Section 6. Representations and Warranties. The Borrower represents and warrants to the Second Amendment Arrangers, the Administrative Agent and the Lenders that:
(a)Compliance with Laws, Etc. As of the Second Amendment Effective Date, the execution, delivery and performance by the Borrower of this Amendment (a) do not require any consent or approval of, registration or filing with, or any action by, any Governmental Authority, except those as have been obtained or made and are in full force and effect, and except for filings required by applicable securities laws and regulations, which filings have been made or will be made on or prior to the date on which such filings are required to be made, (b) will not violate any Requirements of Law applicable to the Borrower or any Subsidiary or any judgment, order or ruling of any Governmental Authority, (c) will not violate or result in a default under any indenture, material agreement or other material instrument binding on the Borrower or any Subsidiary or any of its assets or give rise to a right thereunder to require any payment to be made by the Borrower or any Subsidiary and (d) will not result in the creation or imposition of any Lien on any asset of the Borrower or any Subsidiary, except Liens (if any) created under the Loan Documents.
(b)No Default. As of the Second Amendment Effective Date, no Default or Event of Default has occurred and is continuing, nor will any exist immediately after giving effect to this Amendment.
(c)Representations and Warranties in Credit Agreement.
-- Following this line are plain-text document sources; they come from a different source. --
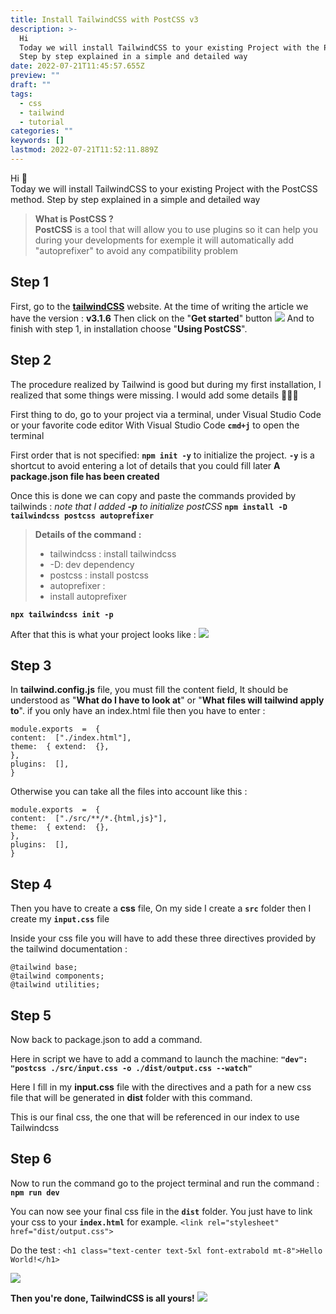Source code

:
 ```yaml
---
title: Install TailwindCSS with PostCSS v3
description: >-
  Hi
  Today we will install TailwindCSS to your existing Project with the PostCSS method.
  Step by step explained in a simple and detailed way
date: 2022-07-21T11:45:57.655Z
preview: ""
draft: ""
tags:
  - css
  - tailwind
  - tutorial
categories: ""
keywords: []
lastmod: 2022-07-21T11:52:11.889Z
---
```



Hi 👋  
Today we will install TailwindCSS to your existing Project with the PostCSS method.
Step by step explained in a simple and detailed way

> **What is PostCSS ?**  
**PostCSS** is a tool that will allow you to use plugins so it can help you during your developments for exemple it will automatically
> add "autoprefixer" to avoid any compatibility problem

## Step 1

First, go to the **[tailwindCSS](https://tailwindcss.com/)** website.
At the time of writing the article we have the version : **v3.1.6**
Then click on the "**Get started**" button
![](/install-tailwind/tailwindGetStarted.png)
And to finish with step 1, in installation choose "**Using PostCSS**".


## Step 2

The procedure realized by Tailwind is good but during my first installation, I realized that some things were missing. I would add some details 👨🏻‍🏫

First thing to do, go to your project via a terminal, under Visual Studio Code or your favorite code editor
With Visual Studio Code **`cmd+j`** to open the terminal

First order that is not specified: **`npm init -y`** to initialize the project.
**`-y`** is a shortcut to avoid entering a lot of details that you could fill later
**A package.json file has been created**

Once this is done we can copy and paste the commands provided by tailwinds :
_note that I added **-p** to initialize postCSS_
**`npm install -D tailwindcss postcss autoprefixer`**

> **Details of the command :**
>
> - tailwindcss : install tailwindcss
> - -D: dev dependency
> - postcss : install postcss
> - autoprefixer :
> - install autoprefixer

**`npx tailwindcss init -p`**

After that this is what your project looks like :
![](/install-tailwind/tinstall.png)

## Step 3

In **tailwind.config.js** file, you must fill the content field,
It should be understood as "**What do I have to look at**" or "**What files will tailwind apply to**".
if you only have an index.html file then you have to enter :

    module.exports  =  {
    content:  ["./index.html"],
    theme:  { extend:  {},
    },
    plugins:  [],
    }

Otherwise you can take all the files into account like this :

    module.exports  =  {
    content:  ["./src/**/*.{html,js}"],
    theme:  { extend:  {},
    },
    plugins:  [],
    }

## Step 4

Then you have to create a **css** file,
On my side I create a **`src`** folder then I create my **`input.css`** file

Inside your css file you will have to add these three directives provided by the tailwind documentation :

    @tailwind base;
    @tailwind components;
    @tailwind utilities;

## Step 5

Now back to package.json to add a command.

Here in script we have to add a command to launch the machine:
**`"dev": "postcss ./src/input.css -o ./dist/output.css --watch"`**

Here I fill in my **input.css** file with the directives and a path for a new css file that will be generated in **dist** folder with this command.

This is our final css, the one that will be referenced in our index to use Tailwindcss

## Step 6

Now to run the command go to the project terminal and run the command :
**`npm run dev`**

You can now see your final css file in the **`dist`** folder.
You just have to link your css to your **`index.html`** for example.
`<link rel="stylesheet" href="dist/output.css">`

Do the test :
`<h1 class="text-center text-5xl font-extrabold mt-8">Hello World!</h1>`

![](/install-tailwind/tinstallfinal.png)

**Then you're done, TailwindCSS is all yours!**
![](/install-tailwind/helloworld.png)
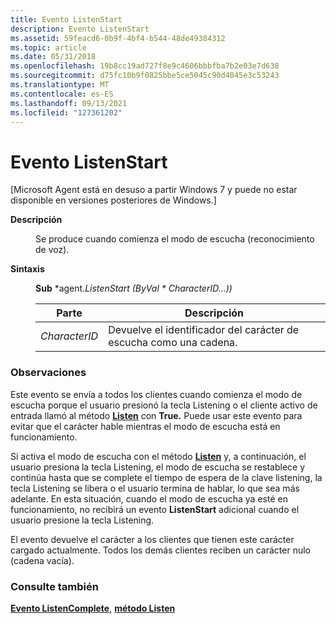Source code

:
 ```yaml
---
title: Evento ListenStart
description: Evento ListenStart
ms.assetid: 59feacd6-0b9f-4bf4-b544-48de49384312
ms.topic: article
ms.date: 05/31/2018
ms.openlocfilehash: 19b8cc19ad727f8e9c4606bbbfba7b2e03e7d638
ms.sourcegitcommit: d75fc10b9f0825bbe5ce5045c90d4045e3c53243
ms.translationtype: MT
ms.contentlocale: es-ES
ms.lasthandoff: 09/13/2021
ms.locfileid: "127361202"
---
```

# <a name="listenstart-event"></a>Evento ListenStart

\[Microsoft Agent está en desuso a partir Windows 7 y puede no estar disponible en versiones posteriores de Windows.\]

<dl> <dt>

<span id="Description"></span><span id="description"></span><span id="DESCRIPTION"></span>**Descripción**
</dt> <dd>

Se produce cuando comienza el modo de escucha (reconocimiento de voz).

</dd> <dt>

<span id="Syntax"></span><span id="syntax"></span><span id="SYNTAX"></span>**Sintaxis**
</dt> <dd>

**Sub** *agent.**ListenStart (ByVal* *  *CharacterID...))**



| Parte          | Descripción                                            |
|---------------|--------------------------------------------------------|
| *CharacterID* | Devuelve el identificador del carácter de escucha como una cadena. |



 

</dd> </dl>

### <a name="remarks"></a>Observaciones

Este evento se envía a todos los clientes cuando comienza el modo de escucha porque el usuario presionó la tecla Listening o el cliente activo de entrada llamó al método [**Listen**](listen-method.md) con **True.** Puede usar este evento para evitar que el carácter hable mientras el modo de escucha está en funcionamiento.

Si activa el modo de escucha con el método [**Listen**](listen-method.md) y, a continuación, el usuario presiona la tecla Listening, el modo de escucha se restablece y continúa hasta que se complete el tiempo de espera de la clave listening, la tecla Listening se libera o el usuario termina de hablar, lo que sea más adelante. En esta situación, cuando el modo de escucha ya esté en funcionamiento, no recibirá un evento **ListenStart** adicional cuando el usuario presione la tecla Listening.

El evento devuelve el carácter a los clientes que tienen este carácter cargado actualmente. Todos los demás clientes reciben un carácter nulo (cadena vacía).

### <a name="see-also"></a>Consulte también

[**Evento ListenComplete**](listencomplete-event.md), [ **método Listen**](listen-method.md)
All representations and warranties set forth in the Credit Agreement are true and correct in all material respects on and as of the date hereof except for those that expressly relate to a prior date.
(d)Execution, Delivery and Performance. The Borrower is a corporation duly organized, validly existing and in good standing under the laws of the State of Ohio, and the execution, delivery and performance by the Borrower of this Amendment are within its corporate powers, have been duly authorized by all necessary corporate action and do not (i) contravene the Borrower’s charter or by-laws or (ii) violate the law or any material contractual restriction binding on the Borrower.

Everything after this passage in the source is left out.